LONDON (Reuters) - Iran said on Monday it had sentenced an Iranian woman to 10 years prison for spying for Britain, amid rising tension between the Islamic Republic and some Western countries over its nuclear and missile programmes.
Gholamhossein Esmaili, a judiciary spokesman, said on state television that the woman worked for the British Council cultural agency and was cooperating with Britain’s foreign intelligence service, but did not identify her.
A friend of the sentenced woman named her as Aras Amiri and said was arrested while on a visit to Tehran in March 2018. The friend told Reuters that Amiri, 33, was resident in Britain but did not have British nationality.
She had gone on trial recently and was waiting a verdict, according to the friend.
The British Foreign Office said it was “very concerned” at the reports. “We have not been able to confirm any further details at this stage and are urgently seeking further information,” a Foreign Office spokeswoman said.
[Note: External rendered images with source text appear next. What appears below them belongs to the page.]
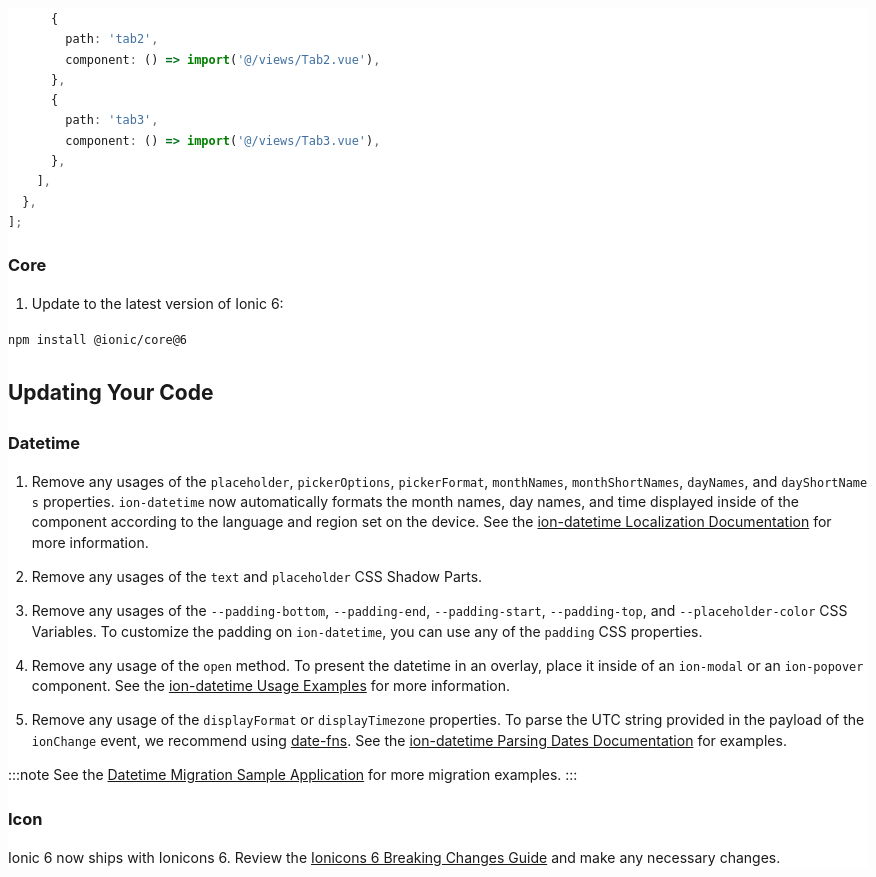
 ```ts
      {
        path: 'tab2',
        component: () => import('@/views/Tab2.vue'),
      },
      {
        path: 'tab3',
        component: () => import('@/views/Tab3.vue'),
      },
    ],
  },
];
```

### Core

1. Update to the latest version of Ionic 6:

```shell
npm install @ionic/core@6
```

## Updating Your Code

### Datetime

1. Remove any usages of the `placeholder`, `pickerOptions`, `pickerFormat`, `monthNames`, `monthShortNames`, `dayNames`, and `dayShortNames` properties. `ion-datetime` now automatically formats the month names, day names, and time displayed inside of the component according to the language and region set on the device. See the [ion-datetime Localization Documentation](../api/datetime#localization) for more information.

2. Remove any usages of the `text` and `placeholder` CSS Shadow Parts.

3. Remove any usages of the `--padding-bottom`, `--padding-end`, `--padding-start`, `--padding-top`, and `--placeholder-color` CSS Variables. To customize the padding on `ion-datetime`, you can use any of the `padding` CSS properties.

4. Remove any usage of the `open` method. To present the datetime in an overlay, place it inside of an `ion-modal` or an `ion-popover` component. See the [ion-datetime Usage Examples](../api/datetime#usage) for more information.

5. Remove any usage of the `displayFormat` or `displayTimezone` properties. To parse the UTC string provided in the payload of the `ionChange` event, we recommend using [date-fns](https://date-fns.org/). See the [ion-datetime Parsing Dates Documentation](../api/datetime#parsing-dates) for examples.

:::note
See the [Datetime Migration Sample Application](https://github.com/ionic-team/datetime-migration-samples) for more migration examples.
:::

### Icon

Ionic 6 now ships with Ionicons 6. Review the [Ionicons 6 Breaking Changes Guide](https://github.com/ionic-team/ionicons/releases/tag/v6.0.0) and make any necessary changes.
Esmaili said the sentenced woman was a student in Britain before being recruited by the British Council to run its Iran desk, and was in charge of projects for “cultural infiltration” in Iran. He said the woman had been in custody for almost a year.
The British Council is the UK’s international organisation for cultural relations and educational opportunities, working in arts and culture, the English language, education and civil society.
The Council told Reuters it did not have offices or representatives in Iran, and did no work in the country.
It also said “our colleague who was detained last year is not head of ‘the Iran desk’, (but rather) worked in Britain in a junior role to support and showcase the Iranian contemporary art scene to UK audiences”.
The arrest of Iranians accused of espionage has increased since Supreme Leader Ayatollah Ali Khamenei said last year there had been “infiltration” of Western agents in the country.
Iran has been increasingly at odds with Western countries since the United States withdrew a year ago from a deal Tehran signed with global powers in 2015 to curb its nuclear programme in return for the lifting of sanctions.
Britain is a signatory to the nuclear deal. Like other European signatories, it supports maintaining the deal.
The United States has ratcheted up sanctions against Iran this month, revoking waivers that had permitted some countries to continue buying Iranian oil. Tehran has responded by scaling back some curbs on its nuclear programme, although the steps it has taken so far stop short of violating the agreement.